I will assume that you know how to locate a perl module file from the module name (e.g. EPrints::Apache::Rewrite
will probably be ~/perl_lib/EPrints/Apache/Rewrite.pm
, although this is not always the case!).
Contents
Flow of a request
Below are relevant parts of config files and perl modules that are used with when processing a request.
The request will generally be dealt with by the EPrints::Apache::Rewrite
module, and farmed out from there.
How the request reaches this module is also explained below.

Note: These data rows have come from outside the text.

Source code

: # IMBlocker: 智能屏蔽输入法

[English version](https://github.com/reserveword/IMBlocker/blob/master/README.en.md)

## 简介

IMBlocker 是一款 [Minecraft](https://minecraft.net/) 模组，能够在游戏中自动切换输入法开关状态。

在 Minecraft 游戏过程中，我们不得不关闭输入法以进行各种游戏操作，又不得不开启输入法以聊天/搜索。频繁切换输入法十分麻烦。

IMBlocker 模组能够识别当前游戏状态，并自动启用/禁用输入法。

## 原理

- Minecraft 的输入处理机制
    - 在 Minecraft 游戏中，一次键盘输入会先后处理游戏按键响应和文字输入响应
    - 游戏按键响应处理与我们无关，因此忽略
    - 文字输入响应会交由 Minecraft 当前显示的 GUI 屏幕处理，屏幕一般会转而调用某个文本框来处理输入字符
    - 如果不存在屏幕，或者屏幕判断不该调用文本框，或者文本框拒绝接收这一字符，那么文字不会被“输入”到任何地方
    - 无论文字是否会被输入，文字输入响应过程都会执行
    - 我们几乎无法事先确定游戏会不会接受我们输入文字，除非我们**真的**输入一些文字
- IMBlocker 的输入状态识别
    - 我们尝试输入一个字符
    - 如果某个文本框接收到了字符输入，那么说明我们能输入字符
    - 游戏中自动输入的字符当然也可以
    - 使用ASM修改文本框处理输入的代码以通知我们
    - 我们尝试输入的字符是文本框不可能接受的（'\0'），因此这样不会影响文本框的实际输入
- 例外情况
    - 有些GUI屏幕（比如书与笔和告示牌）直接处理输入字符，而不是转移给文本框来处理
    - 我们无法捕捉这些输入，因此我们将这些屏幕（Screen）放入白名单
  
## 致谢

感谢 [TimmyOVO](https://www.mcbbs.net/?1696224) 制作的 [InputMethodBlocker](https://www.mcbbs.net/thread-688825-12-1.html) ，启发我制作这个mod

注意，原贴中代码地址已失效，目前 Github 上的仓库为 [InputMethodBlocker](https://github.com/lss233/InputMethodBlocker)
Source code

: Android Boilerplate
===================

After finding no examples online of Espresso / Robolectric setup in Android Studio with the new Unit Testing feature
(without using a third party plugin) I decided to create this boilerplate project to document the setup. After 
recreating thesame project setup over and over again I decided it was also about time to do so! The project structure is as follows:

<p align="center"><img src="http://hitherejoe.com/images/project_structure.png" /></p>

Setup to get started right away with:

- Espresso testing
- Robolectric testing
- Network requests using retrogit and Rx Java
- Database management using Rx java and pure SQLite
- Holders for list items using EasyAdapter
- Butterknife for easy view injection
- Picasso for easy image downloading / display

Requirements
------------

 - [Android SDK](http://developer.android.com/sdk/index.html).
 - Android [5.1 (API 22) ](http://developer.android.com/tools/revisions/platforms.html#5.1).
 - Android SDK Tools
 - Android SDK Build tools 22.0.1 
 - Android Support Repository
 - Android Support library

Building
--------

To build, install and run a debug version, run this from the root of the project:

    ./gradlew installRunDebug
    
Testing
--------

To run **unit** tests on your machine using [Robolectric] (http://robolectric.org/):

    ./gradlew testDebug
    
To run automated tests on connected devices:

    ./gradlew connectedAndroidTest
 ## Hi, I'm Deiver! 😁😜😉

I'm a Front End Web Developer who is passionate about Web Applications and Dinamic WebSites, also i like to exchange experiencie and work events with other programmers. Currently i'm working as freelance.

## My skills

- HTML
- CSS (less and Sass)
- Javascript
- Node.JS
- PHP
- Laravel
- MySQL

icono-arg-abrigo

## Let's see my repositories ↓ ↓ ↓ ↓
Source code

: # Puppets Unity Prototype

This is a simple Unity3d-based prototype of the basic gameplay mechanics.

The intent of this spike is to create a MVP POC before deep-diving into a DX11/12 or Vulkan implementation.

Apache core config ~/cfg/apache.conf
PerlSwitches -I/home/eprints/eprints-3.3.12/perl_lib
PerlModule EPrints
PerlPostConfigHandler +EPrints::post_config_handler
The post_config_handler does some sanity checks on the EPrints setup (e.g. is Apache listening to the ports that the repositories are configured to work under) See: http://perl.apache.org/docs/2.0/user/handlers/server.html#C_PerlPostConfigHandler_ for more info about the post_config_handler
Apache repository config ~/cfg/apache/ARCHIVEID.conf
<VirtualHost *:80>
...
PerlTransHandler +EPrints::Apache::Rewrite
</VirtualHost>
This leads us to the backbone of EPrints - the Rewrite module - where URL_REWRITE_* triggers are called; content negotiation can happen, as well as many other wonderous things!
EPrints::Apache::Rewrite
module
This explanation, and line numbers are taken from a specific version of the file: https://github.com/eprints/eprints/blob/88a36fcf1f17c7a04e60455d374b617709f7461d/perl_lib/EPrints/Apache/Rewrite.pm Obviously this file will change over time, so it's worth comparing it with the version you are using, and possibly other versions on GitHub e.g. https://github.com/eprints/eprints/blob/3.3/perl_lib/EPrints/Apache/Rewrite.pm
It's worth taking a few minutes to look at this file - specifically the sub handler
.
EP_TRIGGER_URL_REWRITE
Line 123 calls the 'EP_TRIGGER_URL_REWRITE' trigger:
$repository->run_trigger( EPrints::Const::EP_TRIGGER_URL_REWRITE,
request => $r,
lang => $lang, # en
args => $args, # "" or "?foo=bar"
urlpath => $urlpath, # "" or "/subdir"
cgipath => $cgipath, # /cgi or /subdir/cgi
uri => $uri, # /foo/bar
secure => $secure, # boolean
return_code => \$rc, # set to trigger a return
);
If any of the EP_TRIGGER_URL_REWRITE's return a return_code, this is returned. Information on triggers
CGI scripts
Line 157 deals with CGI scripts - redirecting to HTTPS if necessary. It looks for the CGI scripts in three locations Lines 195-199:
~/archives/ARCHIVEID/cgi/
~/site_lib/cgi/
~/cgi/
If the cgi script is a 'user' script, it also defines a PerlAccessHandler
Lines 214-220
if( $uri =~ m! ^/users\b !x )
{
$r->push_handlers(PerlAccessHandler => [
\&EPrints::Apache::Auth::authen,
\&EPrints::Apache::Auth::authz
] );
}
SWORD servicedocument
Lines 233-258 deal with the 'Sword' service document, via the CRUD interface.
REST interface
Lines 281-290 handle the REST interface, via EPrints::Apache::REST
EPrints URIs
Lines 292-374: EPrint URIs are normally of the form http://repository.blah/id/...
. There are three main if
blocks in this section that use regex's to match the URI:
- Line 293
$uri =~ m! ^$urlpath/id/(repository|dump)$ !x
matches two cases. - Line 318
$uri =~ m! ^$urlpath/id/([^\/]+)/(ext-.*)$ !x
matches ??? Some RDF type stuff!? 'event/ext-foo'..? - Lines 345-347 (shown on one line here)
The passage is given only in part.